После того как Аимка ушла, Ирина повернулась ко мне и зашептала:
— Она была пианисткой в Будапеште. Ее родителей расстреляли нацисты за то, что они прятали евреев.
— Боже мой! — вздохнула я. — В этом лагере три тысячи исковерканных судеб.
Когда Ирина заснула, я собрала нашу одежду и отправилась в прачечную, которая представляла собой четыре цементные емкости и бойлер. Я принялась тереть платья и блузки последним куском мыла. Повесив их сушиться, я направилась на склад, где кладовщик, поляк, не сводил глаз с моей шеи и груди.
— Все, что я могу вам предложить, — это армейские ботинки, армейская куртка или армейская шляпа. Хотите? — Он кивнул в сторону престарелой пары. Мужчина и женщина пытались натянуть на ноги армейские ботинки. Ноги у старика тряслись, и поэтому он оперся на плечо жены. Мне стало до боли жаль их. Я всегда думала, что старики должны наслаждаться плодами своих трудов, а не начинать новую жизнь на старости лет.
— А мыла у вас нет? — спросила я. — Полотенец?
Кладовщик пожал плечами.
— Это вам не Париж, не отель «Ритц».
Я прикусила губу. Придется подождать до дня выплаты жалованья и пока обойтись без шампуня и туалетного мыла. По крайней мере, одежда выстирана. Может быть, Аимка что-нибудь займет.

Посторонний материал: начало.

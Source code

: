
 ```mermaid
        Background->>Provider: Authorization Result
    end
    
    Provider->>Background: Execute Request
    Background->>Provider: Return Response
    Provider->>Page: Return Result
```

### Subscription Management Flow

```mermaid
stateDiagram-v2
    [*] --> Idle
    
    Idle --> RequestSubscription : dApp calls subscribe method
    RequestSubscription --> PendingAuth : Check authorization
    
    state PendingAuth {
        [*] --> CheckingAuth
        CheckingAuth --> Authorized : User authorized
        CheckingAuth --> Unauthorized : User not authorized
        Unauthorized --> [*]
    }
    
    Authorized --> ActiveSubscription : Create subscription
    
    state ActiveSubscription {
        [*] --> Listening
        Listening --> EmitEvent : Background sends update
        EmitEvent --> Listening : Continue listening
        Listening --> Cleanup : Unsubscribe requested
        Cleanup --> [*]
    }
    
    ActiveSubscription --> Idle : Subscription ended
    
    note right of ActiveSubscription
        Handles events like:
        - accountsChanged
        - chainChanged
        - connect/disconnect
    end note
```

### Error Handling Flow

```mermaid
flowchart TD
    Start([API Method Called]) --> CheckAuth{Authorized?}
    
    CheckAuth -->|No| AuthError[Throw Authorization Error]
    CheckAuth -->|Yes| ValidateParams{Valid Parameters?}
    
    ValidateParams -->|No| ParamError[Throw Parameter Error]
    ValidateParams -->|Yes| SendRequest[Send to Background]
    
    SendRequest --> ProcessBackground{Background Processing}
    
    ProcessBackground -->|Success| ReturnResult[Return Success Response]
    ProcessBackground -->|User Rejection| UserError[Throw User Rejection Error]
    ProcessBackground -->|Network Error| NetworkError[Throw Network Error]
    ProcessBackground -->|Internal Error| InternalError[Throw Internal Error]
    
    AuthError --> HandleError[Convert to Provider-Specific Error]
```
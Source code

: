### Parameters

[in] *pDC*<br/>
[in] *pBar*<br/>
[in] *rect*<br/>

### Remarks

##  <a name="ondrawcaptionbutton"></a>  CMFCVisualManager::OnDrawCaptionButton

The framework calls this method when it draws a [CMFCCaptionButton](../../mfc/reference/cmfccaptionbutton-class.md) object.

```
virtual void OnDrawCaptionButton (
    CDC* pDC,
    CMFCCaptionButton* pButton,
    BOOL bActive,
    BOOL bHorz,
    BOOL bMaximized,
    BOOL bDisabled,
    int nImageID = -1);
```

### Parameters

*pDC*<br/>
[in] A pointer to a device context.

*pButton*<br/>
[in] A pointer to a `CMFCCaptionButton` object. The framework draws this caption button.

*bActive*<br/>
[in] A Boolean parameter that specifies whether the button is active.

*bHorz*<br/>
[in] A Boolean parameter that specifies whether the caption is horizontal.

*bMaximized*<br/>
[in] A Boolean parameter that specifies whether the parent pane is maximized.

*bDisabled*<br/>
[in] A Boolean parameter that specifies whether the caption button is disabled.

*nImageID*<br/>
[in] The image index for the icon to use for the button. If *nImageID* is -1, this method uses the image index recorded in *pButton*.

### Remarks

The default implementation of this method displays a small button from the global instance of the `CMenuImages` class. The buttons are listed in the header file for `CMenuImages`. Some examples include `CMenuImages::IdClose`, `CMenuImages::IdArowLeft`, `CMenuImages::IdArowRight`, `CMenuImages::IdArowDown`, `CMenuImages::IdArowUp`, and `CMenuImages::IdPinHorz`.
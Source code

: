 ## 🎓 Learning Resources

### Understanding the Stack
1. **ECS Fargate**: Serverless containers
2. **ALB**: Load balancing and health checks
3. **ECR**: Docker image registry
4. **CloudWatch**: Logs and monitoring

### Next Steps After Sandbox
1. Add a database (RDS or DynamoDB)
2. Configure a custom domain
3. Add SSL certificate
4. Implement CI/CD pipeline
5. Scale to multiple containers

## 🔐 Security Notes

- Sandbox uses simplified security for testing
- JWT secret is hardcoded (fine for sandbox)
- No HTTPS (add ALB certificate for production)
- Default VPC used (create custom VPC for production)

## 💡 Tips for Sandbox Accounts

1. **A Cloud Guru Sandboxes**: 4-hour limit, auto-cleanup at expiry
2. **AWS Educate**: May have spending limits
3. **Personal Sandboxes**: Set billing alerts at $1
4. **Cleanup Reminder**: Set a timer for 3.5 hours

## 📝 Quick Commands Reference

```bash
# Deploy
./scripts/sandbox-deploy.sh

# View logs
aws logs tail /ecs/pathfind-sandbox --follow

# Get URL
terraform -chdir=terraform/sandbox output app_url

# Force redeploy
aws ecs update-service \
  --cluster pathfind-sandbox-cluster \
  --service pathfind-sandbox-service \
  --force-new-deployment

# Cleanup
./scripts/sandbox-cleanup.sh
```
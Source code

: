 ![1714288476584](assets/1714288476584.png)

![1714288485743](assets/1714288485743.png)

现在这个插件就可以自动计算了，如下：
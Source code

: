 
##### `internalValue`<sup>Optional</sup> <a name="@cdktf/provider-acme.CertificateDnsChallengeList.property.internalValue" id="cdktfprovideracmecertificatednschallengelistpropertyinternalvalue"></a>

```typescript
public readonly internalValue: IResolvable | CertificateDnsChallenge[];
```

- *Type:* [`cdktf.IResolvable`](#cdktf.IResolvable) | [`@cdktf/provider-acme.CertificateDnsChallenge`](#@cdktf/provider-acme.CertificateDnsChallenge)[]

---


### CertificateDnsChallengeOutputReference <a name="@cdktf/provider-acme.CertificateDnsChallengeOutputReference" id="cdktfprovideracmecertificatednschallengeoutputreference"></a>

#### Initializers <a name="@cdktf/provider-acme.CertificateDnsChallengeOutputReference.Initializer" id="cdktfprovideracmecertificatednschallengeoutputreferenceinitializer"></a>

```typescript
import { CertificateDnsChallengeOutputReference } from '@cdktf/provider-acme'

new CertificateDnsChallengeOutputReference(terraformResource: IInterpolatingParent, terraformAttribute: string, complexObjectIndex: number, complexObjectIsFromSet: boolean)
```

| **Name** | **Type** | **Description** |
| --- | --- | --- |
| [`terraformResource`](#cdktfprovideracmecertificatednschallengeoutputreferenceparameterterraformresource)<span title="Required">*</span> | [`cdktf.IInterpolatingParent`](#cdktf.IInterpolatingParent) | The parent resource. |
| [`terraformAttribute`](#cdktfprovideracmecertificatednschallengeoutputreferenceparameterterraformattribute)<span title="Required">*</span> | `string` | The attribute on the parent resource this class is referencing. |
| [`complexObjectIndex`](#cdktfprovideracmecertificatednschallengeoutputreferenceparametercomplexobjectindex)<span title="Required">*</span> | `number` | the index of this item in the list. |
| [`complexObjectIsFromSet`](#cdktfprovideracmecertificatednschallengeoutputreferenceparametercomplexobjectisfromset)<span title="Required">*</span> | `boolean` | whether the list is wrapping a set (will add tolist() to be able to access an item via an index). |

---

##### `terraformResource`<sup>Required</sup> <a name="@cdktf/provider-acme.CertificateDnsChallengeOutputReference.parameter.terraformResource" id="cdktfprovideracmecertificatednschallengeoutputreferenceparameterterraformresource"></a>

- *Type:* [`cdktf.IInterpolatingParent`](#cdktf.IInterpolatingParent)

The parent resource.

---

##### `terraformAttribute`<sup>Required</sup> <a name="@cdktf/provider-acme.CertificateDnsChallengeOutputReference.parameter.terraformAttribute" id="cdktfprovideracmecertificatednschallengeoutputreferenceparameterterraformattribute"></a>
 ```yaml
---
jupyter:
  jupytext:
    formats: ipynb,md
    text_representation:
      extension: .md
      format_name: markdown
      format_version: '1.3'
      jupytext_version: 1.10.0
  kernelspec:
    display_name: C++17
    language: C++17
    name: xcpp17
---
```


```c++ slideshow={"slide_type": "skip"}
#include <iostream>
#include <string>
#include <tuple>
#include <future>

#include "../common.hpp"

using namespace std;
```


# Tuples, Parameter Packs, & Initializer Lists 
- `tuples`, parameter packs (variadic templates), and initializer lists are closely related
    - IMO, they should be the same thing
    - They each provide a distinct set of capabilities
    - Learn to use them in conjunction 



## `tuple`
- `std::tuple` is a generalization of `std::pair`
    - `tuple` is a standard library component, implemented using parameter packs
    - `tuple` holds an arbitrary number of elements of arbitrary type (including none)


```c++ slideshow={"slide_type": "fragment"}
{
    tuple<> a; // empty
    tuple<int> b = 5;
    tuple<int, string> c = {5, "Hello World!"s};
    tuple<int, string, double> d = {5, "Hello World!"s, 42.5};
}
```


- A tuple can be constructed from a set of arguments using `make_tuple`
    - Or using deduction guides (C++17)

По репродуктору, который висел на стене склада, объявили об обеде. Сначала по-английски, потом по-немецки. Я заметила, как вздрогнула старуха, когда прозвучало «Achtung!».
— Зачем объявления делают на немецком? — спросила я у кладовщика.
— Впечатляет, да? — Он криво улыбнулся. — Они решили, что благодаря нацистам все мы хорошо понимаем команды по-немецки.